Data shown:
★ ★ ★ ★ ★

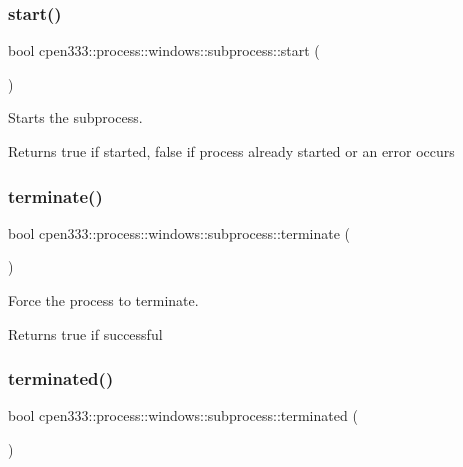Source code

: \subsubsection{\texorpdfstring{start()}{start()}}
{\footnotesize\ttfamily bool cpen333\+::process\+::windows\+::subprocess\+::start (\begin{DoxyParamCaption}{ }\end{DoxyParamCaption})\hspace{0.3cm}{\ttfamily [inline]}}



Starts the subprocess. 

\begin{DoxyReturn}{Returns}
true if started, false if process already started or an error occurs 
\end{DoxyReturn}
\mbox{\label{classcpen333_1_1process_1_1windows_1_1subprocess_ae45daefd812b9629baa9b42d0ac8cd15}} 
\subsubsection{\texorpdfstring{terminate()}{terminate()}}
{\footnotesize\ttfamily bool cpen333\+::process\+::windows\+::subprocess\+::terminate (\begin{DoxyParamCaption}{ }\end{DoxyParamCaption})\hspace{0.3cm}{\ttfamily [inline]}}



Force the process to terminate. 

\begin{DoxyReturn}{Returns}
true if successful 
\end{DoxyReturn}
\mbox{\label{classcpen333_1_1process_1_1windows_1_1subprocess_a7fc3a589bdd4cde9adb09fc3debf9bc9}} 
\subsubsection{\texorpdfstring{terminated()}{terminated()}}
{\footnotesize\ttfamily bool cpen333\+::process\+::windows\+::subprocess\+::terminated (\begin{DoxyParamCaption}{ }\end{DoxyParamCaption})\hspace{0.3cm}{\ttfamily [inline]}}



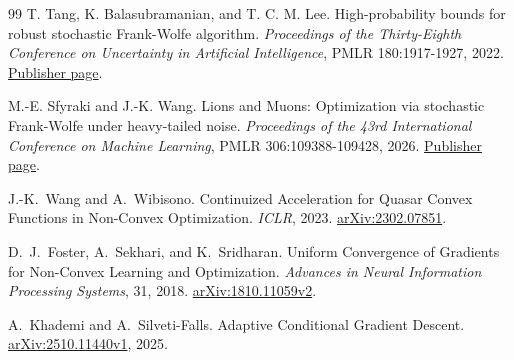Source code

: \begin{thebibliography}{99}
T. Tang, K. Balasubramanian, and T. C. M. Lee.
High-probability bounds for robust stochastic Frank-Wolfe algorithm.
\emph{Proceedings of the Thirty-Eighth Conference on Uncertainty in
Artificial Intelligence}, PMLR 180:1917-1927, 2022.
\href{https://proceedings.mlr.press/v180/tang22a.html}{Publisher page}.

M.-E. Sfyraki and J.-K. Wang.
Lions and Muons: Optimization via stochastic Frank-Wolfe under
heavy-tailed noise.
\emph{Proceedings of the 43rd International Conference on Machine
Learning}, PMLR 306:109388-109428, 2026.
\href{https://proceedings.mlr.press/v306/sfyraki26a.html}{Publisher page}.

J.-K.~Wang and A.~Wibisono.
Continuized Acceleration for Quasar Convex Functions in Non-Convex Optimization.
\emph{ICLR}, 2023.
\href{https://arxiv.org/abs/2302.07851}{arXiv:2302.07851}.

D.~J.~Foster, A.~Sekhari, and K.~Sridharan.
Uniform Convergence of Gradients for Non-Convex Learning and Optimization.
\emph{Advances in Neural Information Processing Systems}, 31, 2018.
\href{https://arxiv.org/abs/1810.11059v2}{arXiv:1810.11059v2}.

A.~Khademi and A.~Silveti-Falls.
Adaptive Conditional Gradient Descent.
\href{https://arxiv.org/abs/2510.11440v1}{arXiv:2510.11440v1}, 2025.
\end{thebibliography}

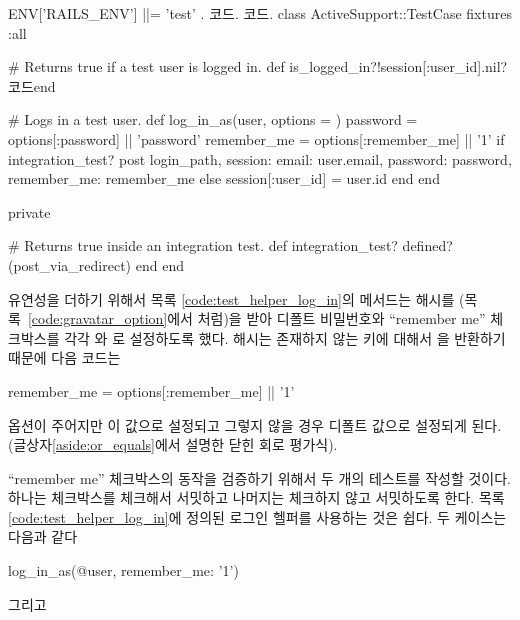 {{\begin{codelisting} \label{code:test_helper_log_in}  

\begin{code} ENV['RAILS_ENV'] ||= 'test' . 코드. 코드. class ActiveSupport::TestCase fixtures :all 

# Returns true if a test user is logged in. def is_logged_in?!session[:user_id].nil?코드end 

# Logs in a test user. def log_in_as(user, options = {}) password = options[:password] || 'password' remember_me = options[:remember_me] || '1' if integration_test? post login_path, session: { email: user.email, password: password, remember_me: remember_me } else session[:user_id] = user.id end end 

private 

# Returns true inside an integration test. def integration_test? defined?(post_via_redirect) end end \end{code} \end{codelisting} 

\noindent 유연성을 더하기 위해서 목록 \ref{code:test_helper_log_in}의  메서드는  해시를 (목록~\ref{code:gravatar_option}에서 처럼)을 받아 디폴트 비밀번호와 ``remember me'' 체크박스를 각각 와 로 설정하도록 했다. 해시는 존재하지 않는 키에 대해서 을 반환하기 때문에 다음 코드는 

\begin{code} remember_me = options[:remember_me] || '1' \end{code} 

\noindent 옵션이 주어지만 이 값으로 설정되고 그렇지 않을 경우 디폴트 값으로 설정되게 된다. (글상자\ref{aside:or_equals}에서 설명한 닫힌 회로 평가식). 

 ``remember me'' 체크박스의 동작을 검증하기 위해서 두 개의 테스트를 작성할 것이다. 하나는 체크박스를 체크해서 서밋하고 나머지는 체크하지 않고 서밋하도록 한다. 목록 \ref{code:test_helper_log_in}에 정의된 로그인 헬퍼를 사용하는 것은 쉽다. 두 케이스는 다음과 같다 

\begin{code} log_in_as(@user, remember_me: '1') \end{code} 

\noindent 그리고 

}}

★ ★ ★ ★ ★

Task to carry out:
Write out each line of the listing above, exactly, from its first line to the line holding "in Neural Information", inclusive. Skip the pictures.

Answer to the exercise:
Source code

: \subsubsection{\texorpdfstring{start()}{start()}}
{\footnotesize\ttfamily bool cpen333\+::process\+::windows\+::subprocess\+::start (\begin{DoxyParamCaption}{ }\end{DoxyParamCaption})\hspace{0.3cm}{\ttfamily [inline]}}



Starts the subprocess. 

\begin{DoxyReturn}{Returns}
true if started, false if process already started or an error occurs 
\end{DoxyReturn}
\mbox{\label{classcpen333_1_1process_1_1windows_1_1subprocess_ae45daefd812b9629baa9b42d0ac8cd15}} 
\subsubsection{\texorpdfstring{terminate()}{terminate()}}
{\footnotesize\ttfamily bool cpen333\+::process\+::windows\+::subprocess\+::terminate (\begin{DoxyParamCaption}{ }\end{DoxyParamCaption})\hspace{0.3cm}{\ttfamily [inline]}}



Force the process to terminate. 

\begin{DoxyReturn}{Returns}
true if successful 
\end{DoxyReturn}
\mbox{\label{classcpen333_1_1process_1_1windows_1_1subprocess_a7fc3a589bdd4cde9adb09fc3debf9bc9}} 
\subsubsection{\texorpdfstring{terminated()}{terminated()}}
{\footnotesize\ttfamily bool cpen333\+::process\+::windows\+::subprocess\+::terminated (\begin{DoxyParamCaption}{ }\end{DoxyParamCaption})\hspace{0.3cm}{\ttfamily [inline]}}



Source code

: \begin{thebibliography}{99}
T. Tang, K. Balasubramanian, and T. C. M. Lee.
High-probability bounds for robust stochastic Frank-Wolfe algorithm.
\emph{Proceedings of the Thirty-Eighth Conference on Uncertainty in
Artificial Intelligence}, PMLR 180:1917-1927, 2022.
\href{https://proceedings.mlr.press/v180/tang22a.html}{Publisher page}.

M.-E. Sfyraki and J.-K. Wang.
Lions and Muons: Optimization via stochastic Frank-Wolfe under
heavy-tailed noise.
\emph{Proceedings of the 43rd International Conference on Machine
Learning}, PMLR 306:109388-109428, 2026.
\href{https://proceedings.mlr.press/v306/sfyraki26a.html}{Publisher page}.

J.-K.~Wang and A.~Wibisono.
Continuized Acceleration for Quasar Convex Functions in Non-Convex Optimization.
\emph{ICLR}, 2023.
\href{https://arxiv.org/abs/2302.07851}{arXiv:2302.07851}.

D.~J.~Foster, A.~Sekhari, and K.~Sridharan.
Uniform Convergence of Gradients for Non-Convex Learning and Optimization.
\emph{Advances in Neural Information Processing Systems}, 31, 2018.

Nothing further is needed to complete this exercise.